Work to be completed: Transcribe all of the data exactly. Omit the pictures.
---------- Dataset excerpts ----------
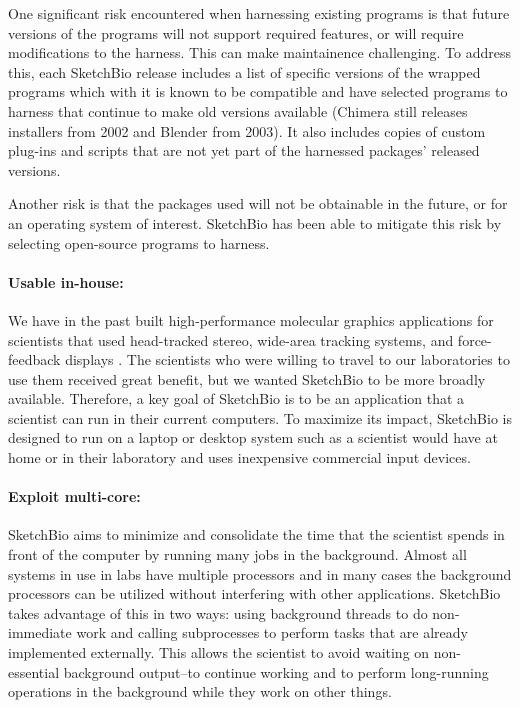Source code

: \documentclass[twocolumn]{bmcart}%
\begin{document}
One significant risk encountered when harnessing existing programs is that future versions of the programs will not support required features, or will require modifications to the harness.
This can make maintainence challenging.
To address this, each SketchBio release includes a list of specific versions of the wrapped programs which with it is known to be compatible and have selected programs to harness that continue to make old versions available (Chimera still releases installers from 2002 and Blender from 2003). It also includes copies of custom plug-ins and scripts that are not yet part of the harnessed packages' released versions.

Another risk is that the packages used will not be obtainable in the future, or for an operating system of interest. SketchBio has been able to mitigate this risk by selecting open-source programs to harness.

\paragraph*{Usable in-house:} We have in the past built high-performance molecular graphics applications for scientists that used head-tracked stereo, wide-area tracking systems, and force-feedback displays \cite{Arthur,Grant1998,Marshburn2005,Taylor1999,Taylor1997,Taylor1993}.
The scientists who were willing to travel to our laboratories to use them received great benefit, but we wanted SketchBio to be more broadly available.
Therefore, a key goal of SketchBio is to be an application that a scientist can run in their current computers.
To maximize its impact, SketchBio is designed to run on a laptop or desktop system such as a scientist would have at home or in their laboratory and uses inexpensive commercial input devices.

\paragraph*{Exploit multi-core:} SketchBio aims to minimize and consolidate the time that the scientist spends in front of the computer by running many jobs in the background.
Almost all systems in use in labs have multiple processors and in many cases the background processors can be utilized without interfering with other applications.
SketchBio takes advantage of this in two ways: using background threads to do non-immediate work and calling subprocesses to perform tasks that are already implemented externally.
This allows the scientist to avoid waiting on non-essential background output--to continue working and to perform long-running operations in the background while they work on other things.
\end{document}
----------
Answer section:
Source code

: \documentclass[twocolumn]{bmcart}%
\begin{document}
One significant risk encountered when harnessing existing programs is that future versions of the programs will not support required features, or will require modifications to the harness.
This can make maintainence challenging.
To address this, each SketchBio release includes a list of specific versions of the wrapped programs which with it is known to be compatible and have selected programs to harness that continue to make old versions available (Chimera still releases installers from 2002 and Blender from 2003). It also includes copies of custom plug-ins and scripts that are not yet part of the harnessed packages' released versions.

Another risk is that the packages used will not be obtainable in the future, or for an operating system of interest. SketchBio has been able to mitigate this risk by selecting open-source programs to harness.

\paragraph*{Usable in-house:} We have in the past built high-performance molecular graphics applications for scientists that used head-tracked stereo, wide-area tracking systems, and force-feedback displays \cite{Arthur,Grant1998,Marshburn2005,Taylor1999,Taylor1997,Taylor1993}.
The scientists who were willing to travel to our laboratories to use them received great benefit, but we wanted SketchBio to be more broadly available.
Therefore, a key goal of SketchBio is to be an application that a scientist can run in their current computers.
To maximize its impact, SketchBio is designed to run on a laptop or desktop system such as a scientist would have at home or in their laboratory and uses inexpensive commercial input devices.

\paragraph*{Exploit multi-core:} SketchBio aims to minimize and consolidate the time that the scientist spends in front of the computer by running many jobs in the background.
Almost all systems in use in labs have multiple processors and in many cases the background processors can be utilized without interfering with other applications.
SketchBio takes advantage of this in two ways: using background threads to do non-immediate work and calling subprocesses to perform tasks that are already implemented externally.
This allows the scientist to avoid waiting on non-essential background output--to continue working and to perform long-running operations in the background while they work on other things.
\end{document}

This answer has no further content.